Social enterprises can help improve food security in developing and crisis-affected regions

Published on
July 5, 2019

Using a business model aimed to achieve a positive societal or environmental impact, social enterprises can contribute to the building of a solidary-based food system in developing and crisis-affected regions. This has been examined in a joint study of Wageningen University & Research (WUR) and the United Nations Institute for Training and Research (UNITAR). The study advises Dutch embassies on how to better integrate support to social entrepreneurship within their food security programmes.

The study shows how social entrepreneurs, either with their product, service or production techniques, already contribute or can contribute to food security – an essential component of Sustainable Development Goal 2. For example by using climate smart and climate friendly techniques for food production. The impact of social entrepreneurship can be significantly positive by lifting people out of undernourishment, doubling the productivity and/or income of family farms and increasing the number of hectares of farmland converted to sustainable use. These conclusions are drawn from interviews with social entrepreneurs from Benin, Ghana and Ethiopia, and with managers of food security programmes in governmental and non-governmental organisations.

As relatively small enterprises, social enterprises tend to be more adaptable. This enables them to faster react to emerging trends and technological opportunities that can be used to improve the quality of food and nutrition in hard-to-reach areas. Projects with a bottom-up and ecosystem approach are proven to be an important leverage mechanism. One of such projects is SES4Food, which builds better connections and improves coordination between organisations that support and connect social entrepreneurs who are not yet on the radar.


SES4Food ensures close cooperation of governments and NGOs and provides a network of consultants and online tools. It identifies and monitors the development of social enterprises and measures their impact in the long term. For social entrepreneurs, it is valuable to be provided with the relevant support that can help them to get a better access to funding. The report strongly recommends implementing SES4Food in alignment with what is already in place and tailored to local situations.

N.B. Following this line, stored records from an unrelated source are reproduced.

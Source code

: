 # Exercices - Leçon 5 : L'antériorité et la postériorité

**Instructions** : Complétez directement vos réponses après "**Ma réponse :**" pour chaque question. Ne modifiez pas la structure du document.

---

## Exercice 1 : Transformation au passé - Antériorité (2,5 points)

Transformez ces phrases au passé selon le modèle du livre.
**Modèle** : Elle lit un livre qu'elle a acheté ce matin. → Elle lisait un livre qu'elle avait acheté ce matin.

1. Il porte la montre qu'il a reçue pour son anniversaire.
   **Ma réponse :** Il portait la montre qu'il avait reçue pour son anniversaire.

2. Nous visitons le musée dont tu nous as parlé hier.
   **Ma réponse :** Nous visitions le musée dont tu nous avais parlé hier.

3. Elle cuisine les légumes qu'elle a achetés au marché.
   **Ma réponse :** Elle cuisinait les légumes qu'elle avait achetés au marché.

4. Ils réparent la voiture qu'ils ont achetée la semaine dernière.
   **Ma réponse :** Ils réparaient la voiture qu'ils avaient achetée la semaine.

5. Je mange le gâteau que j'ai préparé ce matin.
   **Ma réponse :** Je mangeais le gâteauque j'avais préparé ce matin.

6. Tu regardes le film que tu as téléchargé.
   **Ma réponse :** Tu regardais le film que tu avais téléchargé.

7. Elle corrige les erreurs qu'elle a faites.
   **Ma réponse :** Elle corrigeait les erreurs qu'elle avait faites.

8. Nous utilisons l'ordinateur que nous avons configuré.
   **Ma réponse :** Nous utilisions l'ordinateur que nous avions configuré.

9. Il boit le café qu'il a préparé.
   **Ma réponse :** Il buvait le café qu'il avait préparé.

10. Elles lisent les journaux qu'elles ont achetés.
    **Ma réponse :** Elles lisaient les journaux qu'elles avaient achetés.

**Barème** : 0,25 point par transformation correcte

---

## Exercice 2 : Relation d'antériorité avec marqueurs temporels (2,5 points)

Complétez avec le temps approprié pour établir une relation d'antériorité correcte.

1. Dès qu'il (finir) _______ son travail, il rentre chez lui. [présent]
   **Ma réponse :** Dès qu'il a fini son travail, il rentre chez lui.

Disproportionately affected by food insecurity

These insights are relevant for governments and NGOs that work on the implementation of the Sustainable Development Goals in Africa. Many developing and crisis-affected regions suffer disproportionately from food insecurity, even though the sufficient amount of food is being produced globally. The largest losses occur directly after harvest, due to various practical constraints. The researchers found that provided with enough support, social entrepreneurs have high potential to contribute to improved food security.